-- WHAT IS BEING ASKED --
Once the line containing "sauropterygians. In their" is found in the entries below, restate it and each following line word for word, stopping after the line containing "morphology, and explicitly".

(Document images with source code)
▼▼▼

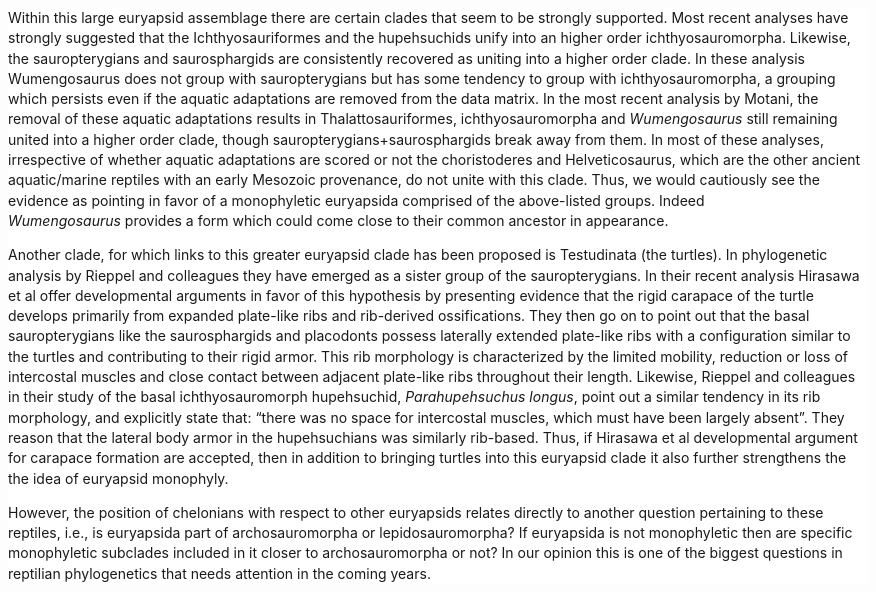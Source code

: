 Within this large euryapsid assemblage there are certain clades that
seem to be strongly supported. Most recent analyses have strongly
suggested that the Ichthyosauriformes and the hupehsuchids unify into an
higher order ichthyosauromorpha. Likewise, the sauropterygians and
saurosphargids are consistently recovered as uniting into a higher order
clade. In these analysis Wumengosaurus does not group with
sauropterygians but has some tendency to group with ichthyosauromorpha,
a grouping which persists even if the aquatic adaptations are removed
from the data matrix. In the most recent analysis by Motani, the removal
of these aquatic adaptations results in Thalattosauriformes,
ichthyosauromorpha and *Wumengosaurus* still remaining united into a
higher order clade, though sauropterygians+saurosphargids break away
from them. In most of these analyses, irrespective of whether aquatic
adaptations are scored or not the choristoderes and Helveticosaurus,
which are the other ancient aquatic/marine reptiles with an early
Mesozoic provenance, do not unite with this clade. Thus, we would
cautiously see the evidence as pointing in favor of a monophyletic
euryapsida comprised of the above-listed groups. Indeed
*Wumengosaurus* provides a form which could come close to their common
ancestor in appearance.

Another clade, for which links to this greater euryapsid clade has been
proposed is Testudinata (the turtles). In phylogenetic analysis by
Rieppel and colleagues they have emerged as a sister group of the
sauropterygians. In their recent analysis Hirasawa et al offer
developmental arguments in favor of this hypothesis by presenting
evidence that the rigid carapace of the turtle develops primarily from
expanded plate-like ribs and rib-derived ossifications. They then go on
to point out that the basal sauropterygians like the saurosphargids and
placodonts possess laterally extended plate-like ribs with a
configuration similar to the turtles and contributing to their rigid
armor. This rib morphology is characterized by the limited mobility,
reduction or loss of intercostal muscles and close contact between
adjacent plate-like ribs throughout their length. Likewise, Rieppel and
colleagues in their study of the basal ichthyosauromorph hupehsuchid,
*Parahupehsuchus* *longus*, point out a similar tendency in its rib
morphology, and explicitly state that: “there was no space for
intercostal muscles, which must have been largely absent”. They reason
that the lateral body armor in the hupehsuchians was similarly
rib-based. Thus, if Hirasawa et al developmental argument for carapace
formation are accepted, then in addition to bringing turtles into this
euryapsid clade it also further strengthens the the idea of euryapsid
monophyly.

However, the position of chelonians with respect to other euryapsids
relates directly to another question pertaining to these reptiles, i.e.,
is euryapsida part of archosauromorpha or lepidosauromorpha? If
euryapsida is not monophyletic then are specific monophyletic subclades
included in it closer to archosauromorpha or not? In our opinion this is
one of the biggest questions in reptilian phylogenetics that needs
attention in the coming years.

▲▲▲

-- PROBLEM SOLUTION --
sauropterygians. In their recent analysis Hirasawa et al offer
developmental arguments in favor of this hypothesis by presenting
evidence that the rigid carapace of the turtle develops primarily from
expanded plate-like ribs and rib-derived ossifications. They then go on
to point out that the basal sauropterygians like the saurosphargids and
placodonts possess laterally extended plate-like ribs with a
configuration similar to the turtles and contributing to their rigid
armor. This rib morphology is characterized by the limited mobility,
reduction or loss of intercostal muscles and close contact between
adjacent plate-like ribs throughout their length. Likewise, Rieppel and
colleagues in their study of the basal ichthyosauromorph hupehsuchid,
*Parahupehsuchus* *longus*, point out a similar tendency in its rib
morphology, and explicitly state that: “there was no space for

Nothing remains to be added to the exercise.